Hongmeng OS is for industrial uses, not smartphones, Huawei exec says

Huawei’s new Hongmeng operating system is intended for industrial uses, not for smartphones, according to a statement by the company’s Senior Vice President Catherine Chen.

For months, some experts and media had seen Hongmeng as a contender to Android OS. But Chen said the company intends to continue using the Android OS for its smartphones. Chen made the remarks July 18 at a media roundtable in Brussels, according to the Xinhuanet  news outlet.

Hongmeng was recently trademarked for industrial uses and was in development long before the company began discussions of finding an alternative to Android, Chen said.

Hongmeng also has fewer lines of code than what a smartphone would require, she said, making it more secure. It has hundreds of thousands of lines of code, instead of dozens of millions of lines of code that a smartphone might need.

The significance of Hongmeng as an industrial OS should interest the entire global industrial IoT ecosystem for manufacturing, autonomic vehicles and more. However, analysts said it is far too early to judge where Hongmeng would be used or applied. There is also the question of whether U.S. companies would be banned from using Hongmeng under a U.S. blacklisting of Huawei products.

Huawei‘s focus on creating its own OS comes as the government of China is working to create a computing and industrial ecosystem relying on manufacturers within its own boundaries under the heading of "Made in China 2025." Huawei has also been blacklisted for trade by the U.S., which creates even more urgency for Huawei to become more self-reliant on software that works on its own industrial-focused chips and communications gear.

News outlets jumped on the question of whether Hongmeng really is just for industrial uses. At least three Huawei executives have made recent comments saying it is not a smartphone alternative to Android.

An April interview caused confusion when Huawei’s consumer business group executive Richard Yu said Huawei had created its own OS for smartphones and later revealed the date for release. Yu had made his comments to note that Huawei was ready to have its own OS for smartphones in the event the U.S. government restricted Huawei’s use of American-made Android or Windows.

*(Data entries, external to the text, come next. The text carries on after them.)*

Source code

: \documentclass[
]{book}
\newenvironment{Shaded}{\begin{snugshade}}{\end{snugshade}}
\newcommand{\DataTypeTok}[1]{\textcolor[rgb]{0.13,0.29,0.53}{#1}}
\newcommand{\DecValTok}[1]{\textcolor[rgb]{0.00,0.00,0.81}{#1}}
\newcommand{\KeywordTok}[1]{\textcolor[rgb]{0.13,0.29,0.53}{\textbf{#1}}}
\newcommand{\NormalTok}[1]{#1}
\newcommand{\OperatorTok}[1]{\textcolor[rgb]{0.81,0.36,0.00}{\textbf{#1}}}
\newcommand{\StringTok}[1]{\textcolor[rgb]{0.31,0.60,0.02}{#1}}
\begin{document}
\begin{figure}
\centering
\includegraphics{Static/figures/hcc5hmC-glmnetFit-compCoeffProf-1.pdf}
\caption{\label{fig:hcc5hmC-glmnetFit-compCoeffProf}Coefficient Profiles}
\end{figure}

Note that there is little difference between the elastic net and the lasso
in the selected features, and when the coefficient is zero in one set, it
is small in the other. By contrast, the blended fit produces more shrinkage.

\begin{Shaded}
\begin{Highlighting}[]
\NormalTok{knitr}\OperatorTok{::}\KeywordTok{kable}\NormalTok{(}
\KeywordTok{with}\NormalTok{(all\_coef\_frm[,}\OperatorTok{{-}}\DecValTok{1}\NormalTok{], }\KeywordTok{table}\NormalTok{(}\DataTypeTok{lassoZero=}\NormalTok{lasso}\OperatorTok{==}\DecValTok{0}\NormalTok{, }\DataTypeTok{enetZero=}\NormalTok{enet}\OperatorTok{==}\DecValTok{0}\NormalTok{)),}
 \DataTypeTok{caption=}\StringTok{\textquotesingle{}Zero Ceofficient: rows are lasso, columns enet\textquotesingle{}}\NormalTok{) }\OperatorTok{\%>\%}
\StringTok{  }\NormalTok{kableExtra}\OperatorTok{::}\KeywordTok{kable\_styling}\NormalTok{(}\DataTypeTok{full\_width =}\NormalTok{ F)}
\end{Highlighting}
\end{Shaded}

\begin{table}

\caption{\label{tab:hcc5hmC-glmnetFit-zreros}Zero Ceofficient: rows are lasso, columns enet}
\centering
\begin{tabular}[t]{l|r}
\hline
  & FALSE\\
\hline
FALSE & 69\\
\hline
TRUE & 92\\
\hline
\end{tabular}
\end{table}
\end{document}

On July 12, company chairman Liang Hua said, “We  haven’t  decided yet if HongMeng can be developed as a smartphone operating system in the future.” His comments have more recently transformed by other Huawei executives, including Chen most recently, into the  assertion that HongMeng is an industrial-focused OS. 

The future of Hongmeng and the global trade politics surrounding it will be a continuing story.